Every line below must come back exactly as it stands, with the images omitted.

[Recorded data]
----
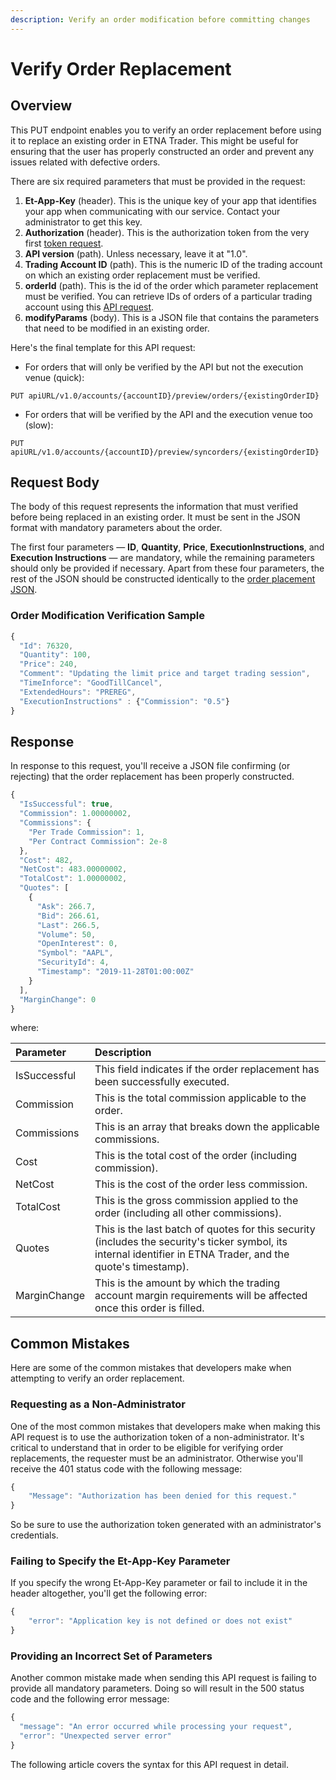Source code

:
 ```yaml
---
description: Verify an order modification before committing changes
---
```


# Verify Order Replacement

## Overview

This PUT endpoint enables you to verify an order replacement before using it to replace an existing order in ETNA Trader. This might be useful for ensuring that the user has properly constructed an order and prevent any issues related with defective orders.

There are six required parameters that must be provided in the request:

1. **Et-App-Key** \(header\). This is the unique key of your app that identifies your app when communicating with our service. Contact your administrator to get this key.
2. **Authorization** \(header\). This is the authorization token from the very first [token request](../../authentication/requesting-tokens/).
3. **API version** \(path\). Unless necessary, leave it at "1.0".
4. **Trading Account ID** \(path\). This is the numeric ID of the trading account on which an existing order replacement must be verified.
5. **orderId** \(path\). This is the id of the order which parameter replacement must be verified. You can retrieve IDs of orders of a particular trading account using this [API request](../get-filtered-orders/).
6. **modifyParams** \(body\). This is a JSON file that contains the parameters that need to be modified in an existing order. 

Here's the final template for this API request:

* For orders that will only be verified by the API but not the execution venue \(quick\):

```text
PUT apiURL/v1.0/accounts/{accountID}/preview/orders/{existingOrderID}
```

* For orders that will be verified by the API and the execution venue too \(slow\):

```text
PUT apiURL/v1.0/accounts/{accountID}/preview/syncorders/{existingOrderID}
```

## Request Body

The body of this request represents the information that must verified before being replaced in an existing order. It must be sent in the JSON format with mandatory parameters about the order.

The first four parameters — **ID**, **Quantity**, **Price**, **ExecutionInstructions**, and **Execution Instructions** — are mandatory, while the remaining parameters should only be provided if necessary. Apart from these four parameters, the rest of the JSON should be constructed identically to the [order placement JSON](../place-order/).

### Order Modification Verification Sample

```javascript
{
  "Id": 76320,
  "Quantity": 100,
  "Price": 240,
  "Comment": "Updating the limit price and target trading session",
  "TimeInforce": "GoodTillCancel",
  "ExtendedHours": "PREREG",
  "ExecutionInstructions" : {"Commission": "0.5"}
}
```

## Response

In response to this request, you'll receive a JSON file confirming \(or rejecting\) that the order replacement has been properly constructed.

```javascript
{
  "IsSuccessful": true,
  "Commission": 1.00000002,
  "Commissions": {
    "Per Trade Commission": 1,
    "Per Contract Commission": 2e-8
  },
  "Cost": 482,
  "NetCost": 483.00000002,
  "TotalCost": 1.00000002,
  "Quotes": [
    {
      "Ask": 266.7,
      "Bid": 266.61,
      "Last": 266.5,
      "Volume": 50,
      "OpenInterest": 0,
      "Symbol": "AAPL",
      "SecurityId": 4,
      "Timestamp": "2019-11-28T01:00:00Z"
    }
  ],
  "MarginChange": 0
}
```

where:

| Parameter | Description |
| :--- | :--- |
| IsSuccessful | This field indicates if the order replacement has been successfully executed. |
| Commission | This is the total commission applicable to the order. |
| Commissions | This is an array that breaks down the applicable commissions. |
| Cost | This is the total cost of the order \(including commission\). |
| NetCost | This is the cost of the order less commission. |
| TotalCost | This is the gross commission applied to the order \(including all other commissions\). |
| Quotes | This is the last batch of quotes for this security \(includes the security's ticker symbol, its internal identifier in ETNA Trader, and the quote's timestamp\). |
| MarginChange | This is the amount by which the trading account margin requirements will be affected once this order is filled. |

## Common Mistakes

Here are some of the common mistakes that developers make when attempting to verify an order replacement.

### Requesting as a Non-Administrator

One of the most common mistakes that developers make when making this API request is to use the authorization token of a non-administrator. It's critical to understand that in order to be eligible for verifying order replacements, the requester must be an administrator. Otherwise you'll receive the 401 status code with the following message:

```javascript
{
    "Message": "Authorization has been denied for this request."
}
```

So be sure to use the authorization token generated with an administrator's credentials.

### Failing to Specify the Et-App-Key Parameter

If you specify the wrong Et-App-Key parameter or fail to include it in the header altogether, you'll get the following error:

```javascript
{
    "error": "Application key is not defined or does not exist"
}
```

### Providing an Incorrect Set of Parameters

Another common mistake made when sending this API request is failing to provide all mandatory parameters. Doing so will result in the 500 status code and the following error message:

```javascript
{
  "message": "An error occurred while processing your request",
  "error": "Unexpected server error"
}
```

The following article covers the syntax for this API request in detail.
----
OUTPUT:
Source code

:
 ```yaml
---
description: Verify an order modification before committing changes
---
```


# Verify Order Replacement

## Overview

This PUT endpoint enables you to verify an order replacement before using it to replace an existing order in ETNA Trader. This might be useful for ensuring that the user has properly constructed an order and prevent any issues related with defective orders.

There are six required parameters that must be provided in the request:

1. **Et-App-Key** \(header\). This is the unique key of your app that identifies your app when communicating with our service. Contact your administrator to get this key.
2. **Authorization** \(header\). This is the authorization token from the very first [token request](../../authentication/requesting-tokens/).
3. **API version** \(path\). Unless necessary, leave it at "1.0".
4. **Trading Account ID** \(path\). This is the numeric ID of the trading account on which an existing order replacement must be verified.
5. **orderId** \(path\). This is the id of the order which parameter replacement must be verified. You can retrieve IDs of orders of a particular trading account using this [API request](../get-filtered-orders/).
6. **modifyParams** \(body\). This is a JSON file that contains the parameters that need to be modified in an existing order. 

Here's the final template for this API request:

* For orders that will only be verified by the API but not the execution venue \(quick\):

```text
PUT apiURL/v1.0/accounts/{accountID}/preview/orders/{existingOrderID}
```

* For orders that will be verified by the API and the execution venue too \(slow\):

```text
PUT apiURL/v1.0/accounts/{accountID}/preview/syncorders/{existingOrderID}
```

## Request Body

The body of this request represents the information that must verified before being replaced in an existing order. It must be sent in the JSON format with mandatory parameters about the order.

The first four parameters — **ID**, **Quantity**, **Price**, **ExecutionInstructions**, and **Execution Instructions** — are mandatory, while the remaining parameters should only be provided if necessary. Apart from these four parameters, the rest of the JSON should be constructed identically to the [order placement JSON](../place-order/).

### Order Modification Verification Sample

```javascript
{
  "Id": 76320,
  "Quantity": 100,
  "Price": 240,
  "Comment": "Updating the limit price and target trading session",
  "TimeInforce": "GoodTillCancel",
  "ExtendedHours": "PREREG",
  "ExecutionInstructions" : {"Commission": "0.5"}
}
```

## Response

In response to this request, you'll receive a JSON file confirming \(or rejecting\) that the order replacement has been properly constructed.

```javascript
{
  "IsSuccessful": true,
  "Commission": 1.00000002,
  "Commissions": {
    "Per Trade Commission": 1,
    "Per Contract Commission": 2e-8
  },
  "Cost": 482,
  "NetCost": 483.00000002,
  "TotalCost": 1.00000002,
  "Quotes": [
    {
      "Ask": 266.7,
      "Bid": 266.61,
      "Last": 266.5,
      "Volume": 50,
      "OpenInterest": 0,
      "Symbol": "AAPL",
      "SecurityId": 4,
      "Timestamp": "2019-11-28T01:00:00Z"
    }
  ],
  "MarginChange": 0
}
```

where:

| Parameter | Description |
| :--- | :--- |
| IsSuccessful | This field indicates if the order replacement has been successfully executed. |
| Commission | This is the total commission applicable to the order. |
| Commissions | This is an array that breaks down the applicable commissions. |
| Cost | This is the total cost of the order \(including commission\). |
| NetCost | This is the cost of the order less commission. |
| TotalCost | This is the gross commission applied to the order \(including all other commissions\). |
| Quotes | This is the last batch of quotes for this security \(includes the security's ticker symbol, its internal identifier in ETNA Trader, and the quote's timestamp\). |
| MarginChange | This is the amount by which the trading account margin requirements will be affected once this order is filled. |

## Common Mistakes

Here are some of the common mistakes that developers make when attempting to verify an order replacement.

### Requesting as a Non-Administrator

One of the most common mistakes that developers make when making this API request is to use the authorization token of a non-administrator. It's critical to understand that in order to be eligible for verifying order replacements, the requester must be an administrator. Otherwise you'll receive the 401 status code with the following message:

```javascript
{
    "Message": "Authorization has been denied for this request."
}
```

So be sure to use the authorization token generated with an administrator's credentials.

### Failing to Specify the Et-App-Key Parameter

If you specify the wrong Et-App-Key parameter or fail to include it in the header altogether, you'll get the following error:

```javascript
{
    "error": "Application key is not defined or does not exist"
}
```

### Providing an Incorrect Set of Parameters

Another common mistake made when sending this API request is failing to provide all mandatory parameters. Doing so will result in the 500 status code and the following error message:

```javascript
{
  "message": "An error occurred while processing your request",
  "error": "Unexpected server error"
}
```

The following article covers the syntax for this API request in detail.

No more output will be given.